Chang Jie Chen, Douglas Clark, Kazumitsu Ueda, Ira Pastan, Michael M. Gottesman, Igor B. Roninson

Research output: Contribution to journalArticlepeer-review

255 Scopus citations


The MDR1 gene, responsible for multidrug resistance in human cells, encodes a broad specificity efflux pump (P-glycoprotein). P-glycoprotein consists of two similar halves, each half including a hydrophobic transmembrane region and a nucleotide-binding domain. On the basis of sequence homology between the N-terminal and C-terminal halves of P-glycoprotein, we have previously suggested that this gene arose by duplication of a primordial gene.

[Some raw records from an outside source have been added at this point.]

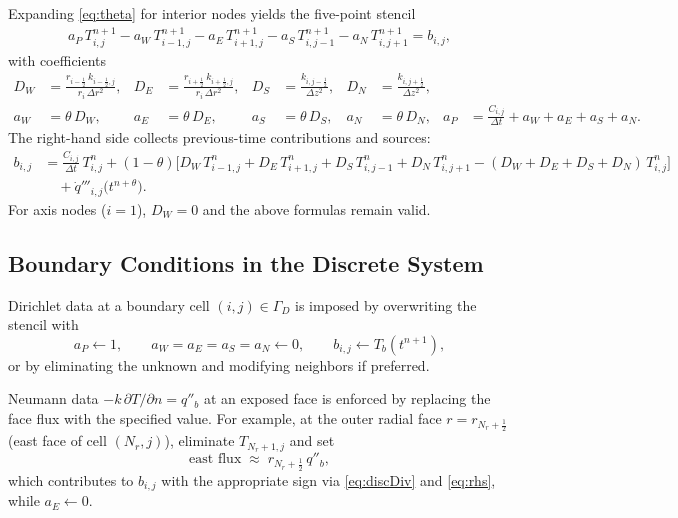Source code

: \documentclass[11pt]{article}
\begin{document}
Expanding \eqref{eq:theta} for interior nodes yields the five-point stencil
\begin{align}
a_P\,T_{i,j}^{n+1}
- a_W\,T_{i-1,j}^{n+1}
- a_E\,T_{i+1,j}^{n+1}
- a_S\,T_{i,j-1}^{n+1}
- a_N\,T_{i,j+1}^{n+1}
= b_{i,j},
\label{eq:interiorStencil}
\end{align}
with coefficients
\begin{align}
D_W &= \frac{r_{i-\frac{1}{2}}\,k_{i-\frac{1}{2},j}}{r_i\,\Delta r^2},&
D_E &= \frac{r_{i+\frac{1}{2}}\,k_{i+\frac{1}{2},j}}{r_i\,\Delta r^2},&
D_S &= \frac{k_{i,j-\frac{1}{2}}}{\Delta z^2},&
D_N &= \frac{k_{i,j+\frac{1}{2}}}{\Delta z^2},\\
a_W &= \theta\,D_W,&
a_E &= \theta\,D_E,&
a_S &= \theta\,D_S,&
a_N &= \theta\,D_N,&
a_P &= \frac{C_{i,j}}{\Delta t} + a_W + a_E + a_S + a_N.
\end{align}
The right-hand side collects previous-time contributions and sources:
\begin{align}
b_{i,j} &=
\frac{C_{i,j}}{\Delta t}\,T_{i,j}^{n}
+ (1-\theta)\Big[
D_W\,T_{i-1,j}^{n}+D_E\,T_{i+1,j}^{n}+D_S\,T_{i,j-1}^{n}+D_N\,T_{i,j+1}^{n}
- (D_W{+}D_E{+}D_S{+}D_N)\,T_{i,j}^{n}
\Big]
\nonumber\\
&\quad + \dot{q}'''_{i,j}\big(t^{n+\theta}\big).
\label{eq:rhs}
\end{align}
For axis nodes ($i=1$), $D_W=0$ and the above formulas remain valid.

\subsection{Boundary Conditions in the Discrete System}

Dirichlet data at a boundary cell $(i,j)\in\Gamma_D$ is imposed by overwriting the stencil with
\begin{equation}
a_P \leftarrow 1,\qquad a_W=a_E=a_S=a_N\leftarrow 0,\qquad b_{i,j}\leftarrow T_b(t^{n+1}),
\end{equation}
or by eliminating the unknown and modifying neighbors if preferred.

Neumann data $-k\,\partial T/\partial n=q''_b$ at an exposed face is enforced by replacing the face flux with the specified value. For example, at the outer radial face $r=r_{N_r+\frac{1}{2}}$ (east face of cell $(N_r,j)$), eliminate $T_{N_r+1,j}$ and set
\begin{equation}
\text{east flux} \;\approx\; r_{N_r+\frac{1}{2}}\,q''_b,
\end{equation}
which contributes to $b_{i,j}$ with the appropriate sign via \eqref{eq:discDiv} and \eqref{eq:rhs}, while $a_E\leftarrow 0$.
\end{document}

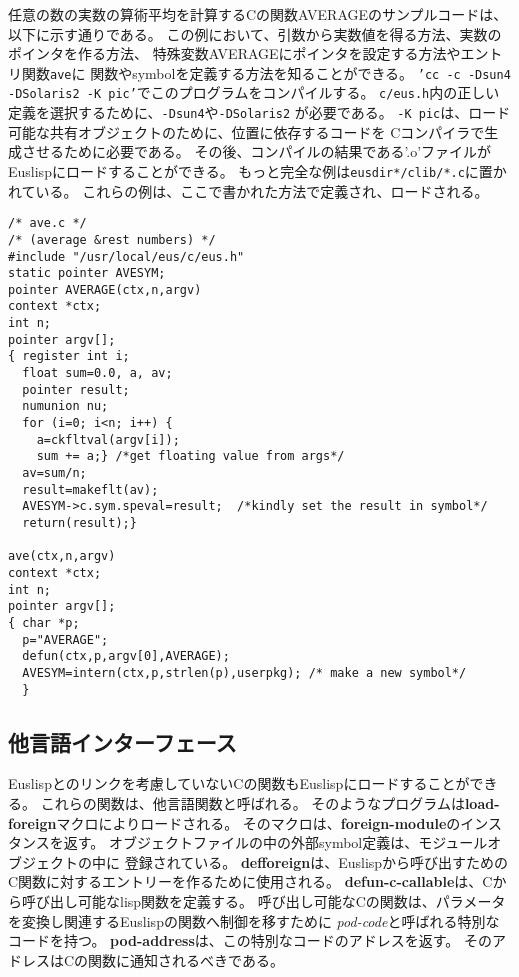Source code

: 任意の数の実数の算術平均を計算するCの関数AVERAGEのサンプルコードは、
以下に示す通りである。
この例において、引数から実数値を得る方法、実数のポインタを作る方法、
特殊変数AVERAGEにポインタを設定する方法やエントリ関数{\tt ave}に
関数やsymbolを定義する方法を知ることができる。
{\tt 'cc -c -Dsun4 -DSolaris2 -K pic'}でこのプログラムをコンパイルする。
{\tt c/eus.h}内の正しい定義を選択するために、{\tt -Dsun4}や{\tt -DSolaris2}
が必要である。
{\tt -K pic}は、ロード可能な共有オブジェクトのために、位置に依存するコードを
Cコンパイラで生成させるために必要である。
その後、コンパイルの結果である'.o'ファイルがEuslispにロードすることができる。
もっと完全な例は{\tt *eusdir*/clib/*.c}に置かれている。
これらの例は、ここで書かれた方法で定義され、ロードされる。

\begin{verbatim}
/* ave.c */
/* (average &rest numbers) */
#include "/usr/local/eus/c/eus.h"
static pointer AVESYM;
pointer AVERAGE(ctx,n,argv)
context *ctx;
int n;
pointer argv[];
{ register int i;
  float sum=0.0, a, av;
  pointer result;
  numunion nu;
  for (i=0; i<n; i++) {
    a=ckfltval(argv[i]);
    sum += a;} /*get floating value from args*/
  av=sum/n;
  result=makeflt(av);
  AVESYM->c.sym.speval=result;  /*kindly set the result in symbol*/
  return(result);}

ave(ctx,n,argv)
context *ctx;
int n;
pointer argv[];
{ char *p;
  p="AVERAGE";
  defun(ctx,p,argv[0],AVERAGE);
  AVESYM=intern(ctx,p,strlen(p),userpkg); /* make a new symbol*/
  }

\end{verbatim}

\subsection{他言語インターフェース}

Euslispとのリンクを考慮していないCの関数もEuslispにロードすることができる。
これらの関数は、他言語関数と呼ばれる。
そのようなプログラムは{\bf load-foreign}マクロによりロードされる。
そのマクロは、{\bf foreign-module}のインスタンスを返す。
オブジェクトファイルの中の外部symbol定義は、モジュールオブジェクトの中に
登録されている。
{\bf defforeign}は、Euslispから呼び出すための
C関数に対するエントリーを作るために使用される。
{\bf defun-c-callable}は、Cから呼び出し可能なlisp関数を定義する。
呼び出し可能なCの関数は、パラメータを変換し関連するEuslispの関数へ制御を移すために
{\em pod-code}と呼ばれる特別なコードを持つ。
{\bf pod-address}は、この特別なコードのアドレスを返す。
そのアドレスはCの関数に通知されるべきである。

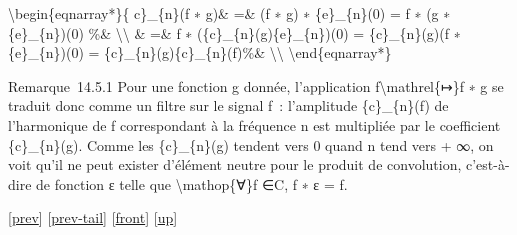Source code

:\documentclass[]{article}
\begin{document}
\textbackslash{}begin\{eqnarray*\}\{ c\}\_\{n\}(f ∗ g)\& =\& (f ∗ g) ∗
\{e\}\_\{n\}(0) = f ∗ (g ∗ \{e\}\_\{n\})(0) \%\&
\textbackslash{}\textbackslash{} \& =\& f ∗
(\{c\}\_\{n\}(g)\{e\}\_\{n\})(0) = \{c\}\_\{n\}(g)(f ∗ \{e\}\_\{n\})(0)
= \{c\}\_\{n\}(g)\{c\}\_\{n\}(f)\%\& \textbackslash{}\textbackslash{}
\textbackslash{}end\{eqnarray*\}

Remarque~14.5.1 Pour une fonction g donnée, l'application
f\textbackslash{}mathrel\{↦\}f ∗ g se traduit donc comme un filtre sur
le signal f~: l'amplitude \{c\}\_\{n\}(f) de l'harmonique de f
correspondant à la fréquence n est multipliée par le coefficient
\{c\}\_\{n\}(g). Comme les \{c\}\_\{n\}(g) tendent vers 0 quand
\textbar{}n\textbar{} tend vers + ∞, on voit qu'il ne peut exister
d'élément neutre pour le produit de convolution, c'est-à-dire de
fonction ε telle que \textbackslash{}mathop\{∀\}f ∈C, f ∗ ε = f.

{[}\href{coursse80.html}{prev}{]}
{[}\href{coursse80.html\#tailcoursse80.html}{prev-tail}{]}
{[}\href{coursse81.html}{front}{]}
{[}\href{coursch15.html\#coursse81.html}{up}{]}
\end{document}
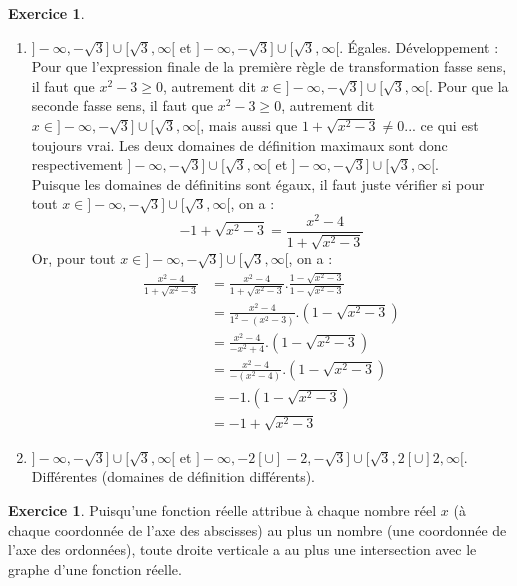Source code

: \documentclass[a4paper,13pt]{scrreprt}
\theoremstyle{plain}
\theoremstyle{definition}
\newtheorem{exo}[subsection]{Exercice}
\begin{document}
\begin{exo} ~~\\
	\begin{enumerate}
		\item $]-\infty,-\sqrt{3}] \cup [\sqrt{3},\infty[$ et $]-\infty,-\sqrt{3}] \cup [\sqrt{3},\infty[$. \'Egales. Développement :\\
		Pour que l'expression finale de la première règle de transformation fasse sens, il faut que $x^2-3 \ge 0$, autrement dit $x \in ]-\infty,-\sqrt{3}] \cup [\sqrt{3},\infty[$. Pour que la seconde fasse sens, il faut que  $x^2-3 \ge 0$, autrement dit $x \in ]-\infty,-\sqrt{3}] \cup [\sqrt{3},\infty[$, mais aussi que $1 + \sqrt{x^2-3} \neq 0$... ce qui est toujours vrai. Les deux domaines de définition maximaux sont donc respectivement $]-\infty,-\sqrt{3}] \cup [\sqrt{3},\infty[$ et $]-\infty,-\sqrt{3}] \cup [\sqrt{3},\infty[$. \\
		Puisque les domaines de définitins sont égaux, il faut juste vérifier si pour tout $x \in ]-\infty,-\sqrt{3}] \cup [\sqrt{3},\infty[$, on a :
		$$-1 + \sqrt{x^2 - 3} = \frac{x^2-4}{1 + \sqrt{x^2-3}}$$
		Or, pour tout $x \in ]-\infty,-\sqrt{3}] \cup [\sqrt{3},\infty[$, on a :
		\begin{align*}
		\frac{x^2-4}{1 + \sqrt{x^2-3}} &= \frac{x^2-4}{1 + \sqrt{x^2-3}} . \frac{1 - \sqrt{x^2-3}}{1 - \sqrt{x^2-3}} \\
		&= \frac{x^2-4}{1^2 - (x^2-3)} . (1 - \sqrt{x^2-3}) \\
		&= \frac{x^2-4}{- x^2+4} . (1 - \sqrt{x^2-3})\\
		&= \frac{x^2-4}{- (x^2-4)} . (1 - \sqrt{x^2-3})\\
		&= -1 . (1 - \sqrt{x^2-3}) \\
		&= -1 + \sqrt{x^2-3}
		\end{align*}
		\item $]-\infty,-\sqrt{3}] \cup [\sqrt{3},\infty[$ et $]-\infty,-2[ \cup ]-2,-\sqrt{3}] \cup [\sqrt{3},2[ \cup ]2,\infty[$. Différentes (domaines de définition différents).
	\end{enumerate}
\end{exo}

\begin{exo}
	Puisqu'une fonction réelle attribue à chaque nombre réel $x$ (à chaque coordonnée de l'axe des abscisses) au plus un nombre (une coordonnée de l'axe des ordonnées), toute droite verticale a au plus une intersection avec le graphe d'une fonction réelle.
\end{exo}
\end{document}
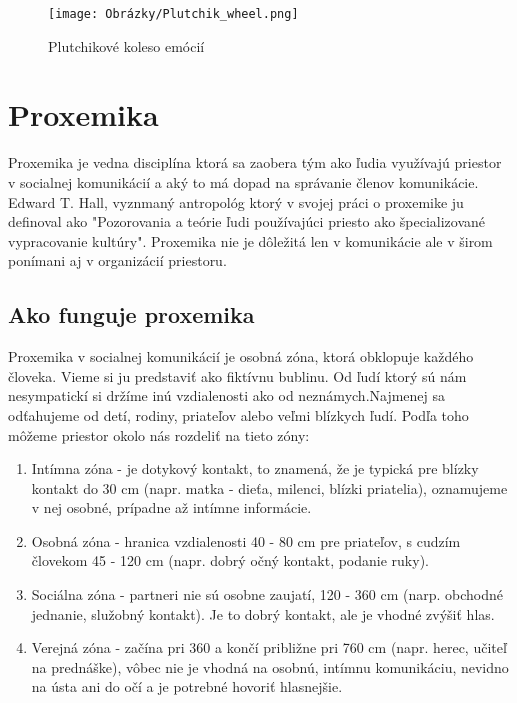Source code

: \documentclass[10pt,twoside,slovak,a4paper]{article}
\begin{document}

\begin{figure}[H]
		\centering
		\texttt{[image: Obrázky/Plutchik\_wheel.png]}
		\caption{Plutchikové koleso emócií}
		\label{fig:EWheel}
\end{figure}

\pagebreak

\section{Proxemika}\label{proxemika}

Proxemika je vedna disciplína ktorá sa zaobera tým ako ľudia využívajú priestor v
socialnej komunikácií a aký to má dopad na správanie členov komunikácie. Edward T. Hall,
vyznmaný antropológ ktorý v svojej práci o proxemike ju definoval ako "Pozorovania a teórie %
ľudi používajúci priesto ako špecializované vypracovanie kultúry". Proxemika nie je dôležitá
len v komunikácie ale v širom ponímani aj v organizácií priestoru.

\subsection{Ako funguje proxemika}\label{proxemika:funkcnost}

Proxemika v socialnej komunikácií je osobná zóna, ktorá obklopuje každého človeka. Vieme si ju
predstaviť ako fiktívnu bublinu. Od ľudí ktorý sú nám nesympatickí si držíme inú vzdialenosti ako
od neznámych.Najmenej sa odťahujeme od detí, rodiny, priateľov alebo veľmi blízkych ľudí. Podľa
toho môžeme priestor okolo nás rozdeliť na tieto zóny:

\begin{enumerate}
	\item Intímna zóna - je dotykový kontakt, to znamená, že je typická pre blízky kontakt do 30 cm (napr. matka - dieťa, milenci, blízki priatelia), oznamujeme v nej osobné, prípadne až intímne informácie.
	\item Osobná zóna - hranica vzdialenosti 40 - 80 cm pre priateľov, s cudzím človekom 45 - 120 cm (napr. dobrý očný kontakt,  podanie ruky).
	\item Sociálna zóna - partneri nie sú osobne zaujatí, 120 - 360 cm (narp. obchodné jednanie, služobný kontakt). Je to dobrý kontakt, ale je vhodné zvýšiť hlas.
	\item Verejná zóna - začína pri 360 a končí približne pri 760 cm (napr. herec, učiteľ na prednáške), vôbec nie je vhodná na osobnú, intímnu komunikáciu, nevidno na ústa ani do očí a je potrebné hovoriť hlasnejšie.
\end{enumerate}
\end{document}
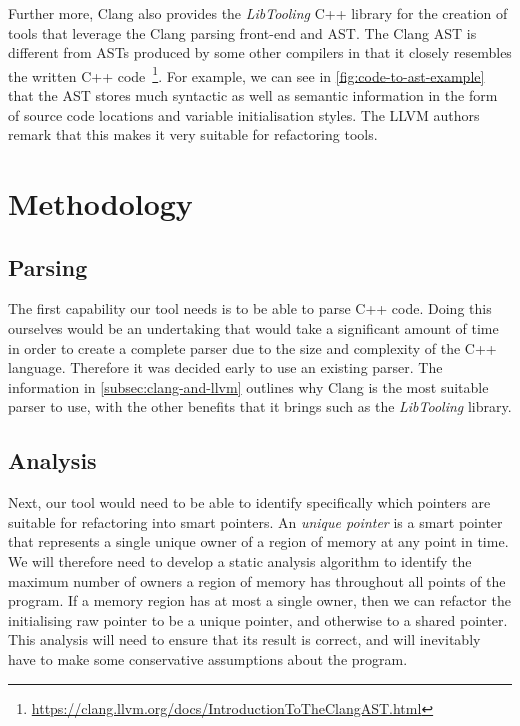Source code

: \documentclass{mpaper}
\begin{document}
    Further more, Clang also provides the \emph{LibTooling} C++ library for the creation of tools that leverage the Clang parsing front-end and AST.
    The Clang AST is different from ASTs produced by some other compilers in that it closely resembles the written C++ code~\footnote{\url{https://clang.llvm.org/docs/IntroductionToTheClangAST.html}}.
    For example, we can see in \autoref{fig:code-to-ast-example} that the AST stores much syntactic as well as semantic information in the form of source code locations and variable initialisation styles.
    The LLVM authors remark that this makes it very suitable for refactoring tools.
    
    


    \section{Methodology}\label{sec:methodology}
    
    \subsection{Parsing}
    
    The first capability our tool needs is to be able to parse C++ code.
    Doing this ourselves would be an undertaking that would take a significant amount of time in order to create a complete parser due to the size and complexity of the C++ language. Therefore it was decided early to use an existing parser.
    The information in \autoref{subsec:clang-and-llvm} outlines why Clang is the most suitable parser to use, with the other benefits that it brings such as the \emph{LibTooling} library. 
    
    \subsection{Analysis}\label{subsec:methodology-analysis}
    
    Next, our tool would need to be able to identify specifically which pointers are suitable for refactoring into smart pointers.
    An \emph{unique pointer} is a smart pointer that represents a single unique owner of a region of memory at any point in time.
    We will therefore need to develop a static analysis algorithm to identify the maximum number of owners a region of memory has throughout all points of the program. 
    If a memory region has at most a single owner, then we can refactor the initialising raw pointer to be a unique pointer, and otherwise to a shared pointer.    
    This analysis will need to ensure that its result is correct, and will inevitably have to make some conservative assumptions about the program.
    
\end{document}
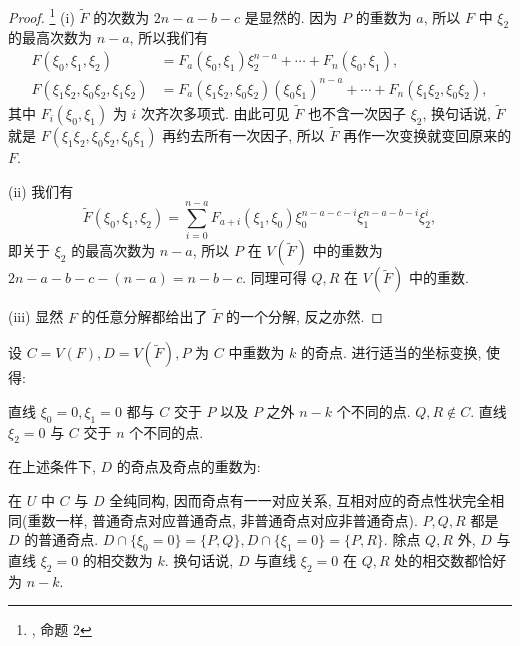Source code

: \begin{proof}
\footnote{\cite{notes}, 命题 2} (i) $\tilde{F}$ 的次数为 $2n-a-b-c$ 是显然的.
因为 $P$ 的重数为 $a$,
所以 $F$ 中 $\xi_2$ 的最高次数为 $n-a$, 所以我们有
\begin{align*}
F(\xi_0,\xi_1,\xi_2) &= F_a(\xi_0,\xi_1)\xi_2^{n-a} + \cdots + F_{n}(\xi_0,\xi_1),\\
F(\xi_1\xi_2,\xi_0\xi_2,\xi_1\xi_2) &= F_a(\xi_1\xi_2,\xi_0\xi_2)(\xi_0\xi_1)^{n-a} + \cdots + F_{n}(\xi_1\xi_2,\xi_0\xi_2),
\end{align*}
其中 $F_i(\xi_0,\xi_1)$ 为 $i$ 次齐次多项式.
由此可见 $\tilde{F}$ 也不含一次因子 $\xi_2$,
换句话说, $\tilde{F}$ 就是 $F(\xi_1\xi_2,\xi_0\xi_2,\xi_0\xi_1)$ 再约去所有一次因子,
所以 $\tilde{F}$ 再作一次变换就变回原来的 $F$.

(ii) 我们有
\[\tilde{F}(\xi_0,\xi_1,\xi_2) = \sum_{i=0}^{n-a}F_{a+i}(\xi_1,\xi_0)\xi_0^{n-a-c-i}\xi_1^{n-a-b-i}\xi_2^i,\]
即关于 $\xi_2$ 的最高次数为 $n-a$,
所以 $P$ 在 $V(\tilde{F})$ 中的重数为 $2n-a-b-c-(n-a) = n-b-c$.
同理可得 $Q,R$ 在 $V(\tilde{F})$ 中的重数.

(iii) 显然 $F$ 的任意分解都给出了 $\tilde{F}$ 的一个分解, 反之亦然.
\end{proof}

设 $C = V(F), D = V(\tilde{F}), P$ 为 $C$ 中重数为 $k$ 的奇点.
进行适当的坐标变换, 使得:
\begin{enumerate}[label=(\alph*)]
    \ii 直线 $\xi_0 = 0, \xi_1 = 0$ 都与 $C$ 交于 $P$ 以及 $P$ 之外 $n-k$ 个不同的点.
    \ii $Q,R \notin C$.
    \ii 直线 $\xi_2 = 0$ 与 $C$ 交于 $n$ 个不同的点.
\end{enumerate}

\begin{lem}
\label{lem:singularity-become-ordinary}
在上述条件下, $D$ 的奇点及奇点的重数为:
\begin{enumerate}[label=\normalfont(\roman*)]
    \ii 在 $U$ 中 $C$ 与 $D$ 全纯同构, 因而奇点有一一对应关系,
    互相对应的奇点性状完全相同(重数一样, 普通奇点对应普通奇点, 非普通奇点对应非普通奇点).
    \ii $P,Q,R$ 都是 $D$ 的普通奇点.
    \ii $D\cap \{\xi_0 = 0\} = \{P,Q\}, D\cap \{\xi_1 = 0\} = \{P,R\}$.
    \ii 除点 $Q,R$ 外, $D$ 与直线 $\xi_2 = 0$ 的相交数为 $k$.
    换句话说, $D$ 与直线 $\xi_2 = 0$ 在 $Q,R$ 处的相交数都恰好为 $n-k$.
\end{enumerate}
\end{lem}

We have now determined the complete intron/exon structure of the MDR1 gene by direct sequencing of cosmid clones and enzymatic amplification of genomic DNA segments. The MDR1 gene includes 28 introns, 26 of which interrupt the protein-coding sequence. Although both halves of the protein-coding sequence are composed of approximately the same number of exons, only two intron pairs, both within the nucleotide-binding domains, are located at conserved positions in the two halves of the protein. The other introns occur at different locations in the two halves of the protein and in most cases interrupt the coding sequence at different positions relative to the open reading frame. These results suggest that the P-glycoprotein arose by fusion of genes for two related but independently evolved proteins rather than by internal duplication.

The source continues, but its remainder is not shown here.